What is needed:
Among the entries below, find every line that has "flexible" and pull it out.

=== Records for this exercise ===

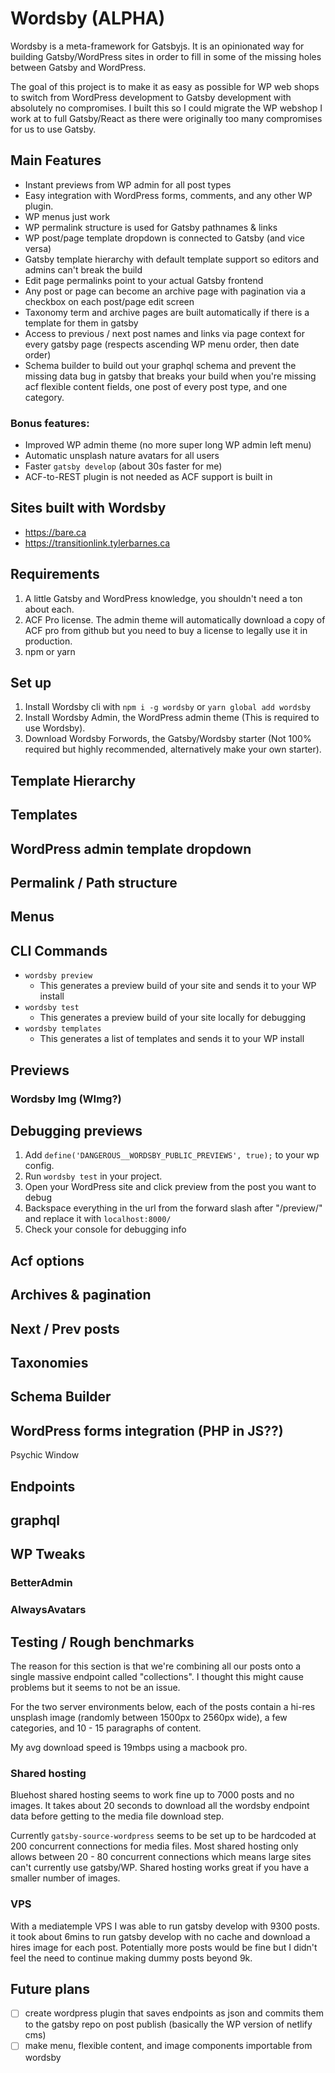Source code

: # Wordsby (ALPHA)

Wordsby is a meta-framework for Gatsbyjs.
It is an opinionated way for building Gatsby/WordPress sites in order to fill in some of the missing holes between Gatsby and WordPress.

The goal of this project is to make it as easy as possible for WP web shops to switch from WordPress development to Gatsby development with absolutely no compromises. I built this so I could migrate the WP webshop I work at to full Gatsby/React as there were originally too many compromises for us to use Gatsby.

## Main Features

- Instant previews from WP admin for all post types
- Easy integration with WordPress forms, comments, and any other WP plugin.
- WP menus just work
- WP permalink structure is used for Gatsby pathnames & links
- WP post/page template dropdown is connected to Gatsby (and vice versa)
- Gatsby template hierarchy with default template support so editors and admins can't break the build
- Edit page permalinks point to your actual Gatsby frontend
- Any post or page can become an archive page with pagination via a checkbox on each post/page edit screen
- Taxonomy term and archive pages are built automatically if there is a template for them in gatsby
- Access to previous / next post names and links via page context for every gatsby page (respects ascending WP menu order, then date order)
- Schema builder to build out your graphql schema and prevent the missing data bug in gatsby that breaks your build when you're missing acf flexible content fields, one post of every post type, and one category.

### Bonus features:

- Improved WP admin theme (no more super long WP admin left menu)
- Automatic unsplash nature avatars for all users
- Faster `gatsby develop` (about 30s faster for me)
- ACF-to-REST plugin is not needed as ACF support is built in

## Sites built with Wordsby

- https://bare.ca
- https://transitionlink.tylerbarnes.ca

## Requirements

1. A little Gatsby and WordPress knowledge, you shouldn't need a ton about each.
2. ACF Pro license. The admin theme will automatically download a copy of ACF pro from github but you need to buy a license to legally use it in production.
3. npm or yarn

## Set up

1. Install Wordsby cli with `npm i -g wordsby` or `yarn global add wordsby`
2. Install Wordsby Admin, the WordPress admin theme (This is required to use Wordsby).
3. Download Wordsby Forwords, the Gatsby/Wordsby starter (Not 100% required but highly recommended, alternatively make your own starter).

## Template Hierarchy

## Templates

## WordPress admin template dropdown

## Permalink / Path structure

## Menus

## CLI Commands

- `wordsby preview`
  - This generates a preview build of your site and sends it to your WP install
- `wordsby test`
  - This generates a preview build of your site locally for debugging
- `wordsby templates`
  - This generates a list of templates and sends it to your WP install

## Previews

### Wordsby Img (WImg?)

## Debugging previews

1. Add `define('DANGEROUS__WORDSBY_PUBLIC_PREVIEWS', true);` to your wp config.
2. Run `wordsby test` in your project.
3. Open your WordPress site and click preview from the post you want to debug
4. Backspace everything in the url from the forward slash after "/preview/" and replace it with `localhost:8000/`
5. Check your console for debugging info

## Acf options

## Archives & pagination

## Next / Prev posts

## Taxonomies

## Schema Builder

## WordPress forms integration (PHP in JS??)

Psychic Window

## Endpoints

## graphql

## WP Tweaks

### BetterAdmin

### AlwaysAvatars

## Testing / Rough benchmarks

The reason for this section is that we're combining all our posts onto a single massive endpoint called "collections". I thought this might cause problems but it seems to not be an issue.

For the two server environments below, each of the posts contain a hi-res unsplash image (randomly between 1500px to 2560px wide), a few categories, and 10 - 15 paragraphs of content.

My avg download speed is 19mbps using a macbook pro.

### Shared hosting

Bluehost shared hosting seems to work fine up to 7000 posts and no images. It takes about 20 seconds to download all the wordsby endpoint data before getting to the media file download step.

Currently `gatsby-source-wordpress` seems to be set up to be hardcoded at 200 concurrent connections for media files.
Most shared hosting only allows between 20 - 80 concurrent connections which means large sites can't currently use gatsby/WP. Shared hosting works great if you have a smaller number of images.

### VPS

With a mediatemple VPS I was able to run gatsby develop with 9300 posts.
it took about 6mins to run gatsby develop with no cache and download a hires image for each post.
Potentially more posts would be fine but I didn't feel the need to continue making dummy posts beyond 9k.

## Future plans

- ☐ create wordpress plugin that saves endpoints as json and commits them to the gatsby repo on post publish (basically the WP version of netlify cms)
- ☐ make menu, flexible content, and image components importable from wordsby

===

Exercise result:
- Schema builder to build out your graphql schema and prevent the missing data bug in gatsby that breaks your build when you're missing acf flexible content fields, one post of every post type, and one category.
- ☐ make menu, flexible content, and image components importable from wordsby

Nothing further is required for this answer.